Which lines below fall between the one containing "(\cosmosis) for building" and the one containing "built using their"? Repeat them exactly, counting both of those lines, and add nothing else.

=== Source data ===

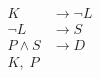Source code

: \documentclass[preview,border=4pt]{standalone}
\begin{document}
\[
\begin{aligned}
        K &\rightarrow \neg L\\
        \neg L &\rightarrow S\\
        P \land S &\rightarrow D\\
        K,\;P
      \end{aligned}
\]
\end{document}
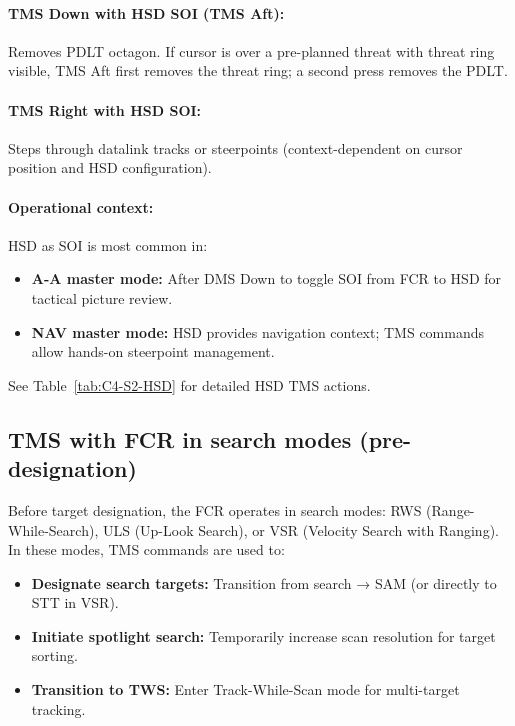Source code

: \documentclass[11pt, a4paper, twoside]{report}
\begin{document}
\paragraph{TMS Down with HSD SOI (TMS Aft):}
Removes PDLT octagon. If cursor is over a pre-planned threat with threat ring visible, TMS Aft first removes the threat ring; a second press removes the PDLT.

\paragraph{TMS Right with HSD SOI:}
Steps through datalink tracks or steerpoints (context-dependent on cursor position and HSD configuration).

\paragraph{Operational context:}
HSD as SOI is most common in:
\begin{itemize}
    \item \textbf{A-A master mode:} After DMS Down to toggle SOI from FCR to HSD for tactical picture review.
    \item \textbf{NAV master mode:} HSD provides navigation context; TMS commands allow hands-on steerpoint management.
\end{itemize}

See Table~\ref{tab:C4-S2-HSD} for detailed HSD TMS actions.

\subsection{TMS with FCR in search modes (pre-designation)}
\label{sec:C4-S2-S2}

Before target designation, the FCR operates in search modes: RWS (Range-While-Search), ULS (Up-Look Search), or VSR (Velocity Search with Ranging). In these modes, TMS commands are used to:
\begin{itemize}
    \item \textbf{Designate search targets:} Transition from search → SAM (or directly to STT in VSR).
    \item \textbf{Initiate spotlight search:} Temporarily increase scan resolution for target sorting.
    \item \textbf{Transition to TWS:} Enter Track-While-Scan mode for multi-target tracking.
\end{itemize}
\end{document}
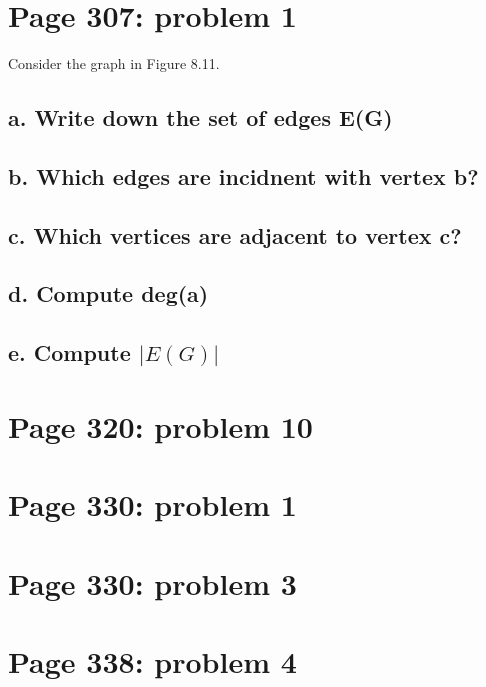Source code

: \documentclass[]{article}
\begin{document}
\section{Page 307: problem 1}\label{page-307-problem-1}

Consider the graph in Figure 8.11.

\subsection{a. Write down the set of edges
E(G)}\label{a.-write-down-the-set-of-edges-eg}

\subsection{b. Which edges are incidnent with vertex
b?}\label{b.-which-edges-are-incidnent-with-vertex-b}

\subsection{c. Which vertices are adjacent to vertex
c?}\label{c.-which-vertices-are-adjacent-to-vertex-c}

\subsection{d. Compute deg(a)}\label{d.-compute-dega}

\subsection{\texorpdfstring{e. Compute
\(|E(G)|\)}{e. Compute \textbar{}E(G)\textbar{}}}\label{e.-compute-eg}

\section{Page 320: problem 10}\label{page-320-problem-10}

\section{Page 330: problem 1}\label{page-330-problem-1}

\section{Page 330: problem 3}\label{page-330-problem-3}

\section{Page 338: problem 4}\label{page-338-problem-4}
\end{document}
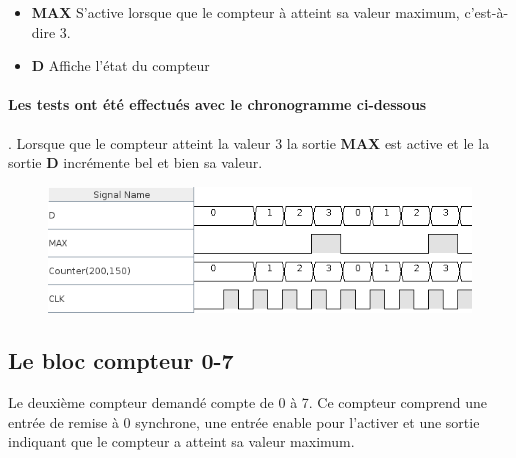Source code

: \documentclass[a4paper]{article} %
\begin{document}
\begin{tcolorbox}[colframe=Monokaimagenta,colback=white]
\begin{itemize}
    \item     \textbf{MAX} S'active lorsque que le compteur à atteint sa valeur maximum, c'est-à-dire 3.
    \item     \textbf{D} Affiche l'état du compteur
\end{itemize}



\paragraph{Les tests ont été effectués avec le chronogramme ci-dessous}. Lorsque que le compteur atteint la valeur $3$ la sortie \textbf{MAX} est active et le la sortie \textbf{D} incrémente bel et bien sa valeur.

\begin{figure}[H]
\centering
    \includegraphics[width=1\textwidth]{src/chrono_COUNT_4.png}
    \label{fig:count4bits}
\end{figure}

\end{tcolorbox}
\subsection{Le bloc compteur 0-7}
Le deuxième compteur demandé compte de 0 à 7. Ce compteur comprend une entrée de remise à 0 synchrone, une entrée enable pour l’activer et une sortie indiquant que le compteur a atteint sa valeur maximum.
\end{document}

===
=== Source data ===

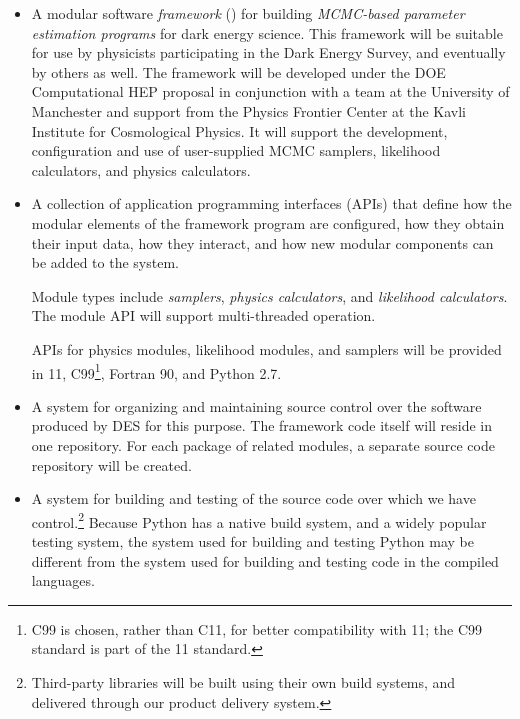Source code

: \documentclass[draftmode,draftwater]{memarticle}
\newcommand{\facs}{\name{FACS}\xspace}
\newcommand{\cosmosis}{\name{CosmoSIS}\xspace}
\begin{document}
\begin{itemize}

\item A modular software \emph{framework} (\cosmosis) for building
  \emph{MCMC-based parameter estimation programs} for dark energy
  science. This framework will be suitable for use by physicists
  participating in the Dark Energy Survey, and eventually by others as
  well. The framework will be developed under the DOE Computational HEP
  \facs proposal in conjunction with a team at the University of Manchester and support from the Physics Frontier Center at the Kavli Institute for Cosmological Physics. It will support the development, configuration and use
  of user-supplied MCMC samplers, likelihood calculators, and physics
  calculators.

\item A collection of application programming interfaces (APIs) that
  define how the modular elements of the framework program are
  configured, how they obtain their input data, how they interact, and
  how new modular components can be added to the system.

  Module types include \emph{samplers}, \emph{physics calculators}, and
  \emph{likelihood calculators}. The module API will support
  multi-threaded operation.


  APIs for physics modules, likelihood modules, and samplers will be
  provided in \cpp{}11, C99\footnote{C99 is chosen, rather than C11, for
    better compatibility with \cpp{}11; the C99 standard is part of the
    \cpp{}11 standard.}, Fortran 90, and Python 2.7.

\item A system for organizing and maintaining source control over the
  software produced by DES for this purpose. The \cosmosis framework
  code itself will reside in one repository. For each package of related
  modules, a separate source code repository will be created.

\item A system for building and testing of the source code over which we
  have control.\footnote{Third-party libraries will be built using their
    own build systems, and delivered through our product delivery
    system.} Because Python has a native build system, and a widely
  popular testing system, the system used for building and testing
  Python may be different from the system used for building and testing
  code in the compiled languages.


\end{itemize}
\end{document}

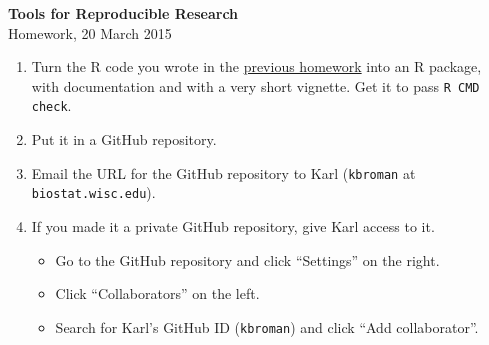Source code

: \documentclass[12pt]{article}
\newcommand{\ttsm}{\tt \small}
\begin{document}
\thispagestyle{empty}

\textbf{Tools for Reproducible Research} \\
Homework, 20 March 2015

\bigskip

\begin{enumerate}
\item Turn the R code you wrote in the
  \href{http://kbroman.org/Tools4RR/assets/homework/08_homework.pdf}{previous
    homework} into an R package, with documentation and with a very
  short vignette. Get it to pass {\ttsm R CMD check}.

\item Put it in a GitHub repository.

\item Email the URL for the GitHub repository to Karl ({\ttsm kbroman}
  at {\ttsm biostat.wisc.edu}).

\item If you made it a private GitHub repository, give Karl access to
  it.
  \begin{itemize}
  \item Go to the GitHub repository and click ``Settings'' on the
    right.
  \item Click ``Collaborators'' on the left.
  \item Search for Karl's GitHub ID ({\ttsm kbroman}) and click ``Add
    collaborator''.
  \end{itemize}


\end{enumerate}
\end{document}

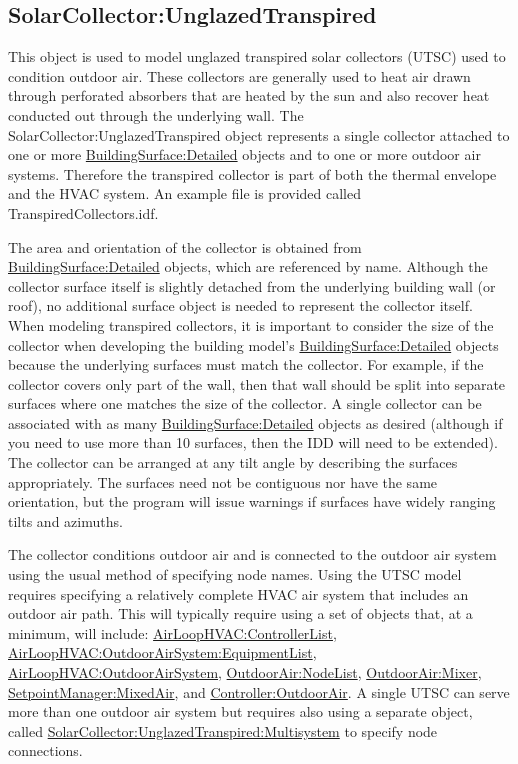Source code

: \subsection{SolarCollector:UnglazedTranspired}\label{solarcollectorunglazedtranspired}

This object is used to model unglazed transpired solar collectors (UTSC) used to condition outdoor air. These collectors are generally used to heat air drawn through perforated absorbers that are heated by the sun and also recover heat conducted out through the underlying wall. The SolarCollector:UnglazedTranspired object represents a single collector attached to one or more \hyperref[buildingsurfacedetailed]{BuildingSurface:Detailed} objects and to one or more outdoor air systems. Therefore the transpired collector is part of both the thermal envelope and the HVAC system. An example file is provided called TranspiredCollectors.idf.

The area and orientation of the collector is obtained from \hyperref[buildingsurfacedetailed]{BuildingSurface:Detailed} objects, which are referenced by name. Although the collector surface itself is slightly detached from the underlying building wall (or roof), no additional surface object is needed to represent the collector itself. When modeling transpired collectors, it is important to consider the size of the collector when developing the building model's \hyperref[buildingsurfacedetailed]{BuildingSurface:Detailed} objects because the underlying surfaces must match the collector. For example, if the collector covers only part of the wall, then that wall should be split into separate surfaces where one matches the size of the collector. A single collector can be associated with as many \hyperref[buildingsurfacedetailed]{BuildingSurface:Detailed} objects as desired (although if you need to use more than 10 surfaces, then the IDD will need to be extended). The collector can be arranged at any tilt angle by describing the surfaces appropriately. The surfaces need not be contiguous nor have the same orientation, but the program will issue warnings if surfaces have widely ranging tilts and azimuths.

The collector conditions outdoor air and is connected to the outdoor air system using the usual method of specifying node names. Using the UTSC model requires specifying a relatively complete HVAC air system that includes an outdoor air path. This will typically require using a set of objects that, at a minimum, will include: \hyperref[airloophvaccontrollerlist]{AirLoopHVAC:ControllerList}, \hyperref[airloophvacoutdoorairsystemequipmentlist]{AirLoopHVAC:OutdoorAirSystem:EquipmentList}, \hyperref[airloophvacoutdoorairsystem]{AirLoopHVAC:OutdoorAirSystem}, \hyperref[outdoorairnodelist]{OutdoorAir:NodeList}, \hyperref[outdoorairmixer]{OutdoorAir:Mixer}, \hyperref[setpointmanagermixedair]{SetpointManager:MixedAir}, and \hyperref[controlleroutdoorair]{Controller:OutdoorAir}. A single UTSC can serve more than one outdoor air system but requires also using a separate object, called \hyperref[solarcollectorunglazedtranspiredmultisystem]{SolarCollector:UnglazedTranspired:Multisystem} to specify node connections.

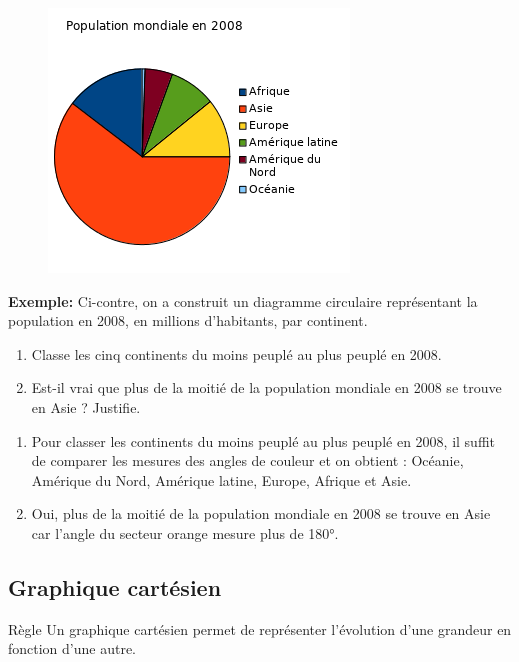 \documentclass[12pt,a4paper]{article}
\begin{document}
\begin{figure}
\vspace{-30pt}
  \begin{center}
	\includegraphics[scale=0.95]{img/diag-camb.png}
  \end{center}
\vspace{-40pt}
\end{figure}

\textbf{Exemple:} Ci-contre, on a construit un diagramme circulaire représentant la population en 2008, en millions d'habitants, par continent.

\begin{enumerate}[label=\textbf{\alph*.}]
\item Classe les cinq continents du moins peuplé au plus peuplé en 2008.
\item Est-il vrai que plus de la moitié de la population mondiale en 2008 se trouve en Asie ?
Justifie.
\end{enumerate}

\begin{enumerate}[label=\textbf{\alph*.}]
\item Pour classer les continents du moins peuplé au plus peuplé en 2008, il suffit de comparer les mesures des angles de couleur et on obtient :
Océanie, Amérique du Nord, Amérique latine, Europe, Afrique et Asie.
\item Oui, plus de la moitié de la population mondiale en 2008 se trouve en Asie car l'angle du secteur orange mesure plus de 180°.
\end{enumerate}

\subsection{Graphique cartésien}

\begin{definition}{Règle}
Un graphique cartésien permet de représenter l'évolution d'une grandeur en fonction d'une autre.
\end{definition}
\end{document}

===

### Problem solution
\item A modular software \emph{framework} (\cosmosis) for building
  \emph{MCMC-based parameter estimation programs} for dark energy
  science. This framework will be suitable for use by physicists
  participating in the Dark Energy Survey, and eventually by others as
  well. The framework will be developed under the DOE Computational HEP
  \facs proposal in conjunction with a team at the University of Manchester and support from the Physics Frontier Center at the Kavli Institute for Cosmological Physics. It will support the development, configuration and use
  of user-supplied MCMC samplers, likelihood calculators, and physics
  calculators.

\item A collection of application programming interfaces (APIs) that
  define how the modular elements of the framework program are
  configured, how they obtain their input data, how they interact, and
  how new modular components can be added to the system.

  Module types include \emph{samplers}, \emph{physics calculators}, and
  \emph{likelihood calculators}. The module API will support
  multi-threaded operation.


  APIs for physics modules, likelihood modules, and samplers will be
  provided in \cpp{}11, C99\footnote{C99 is chosen, rather than C11, for
    better compatibility with \cpp{}11; the C99 standard is part of the
    \cpp{}11 standard.}, Fortran 90, and Python 2.7.

\item A system for organizing and maintaining source control over the
  software produced by DES for this purpose. The \cosmosis framework
  code itself will reside in one repository. For each package of related
  modules, a separate source code repository will be created.

\item A system for building and testing of the source code over which we
  have control.\footnote{Third-party libraries will be built using their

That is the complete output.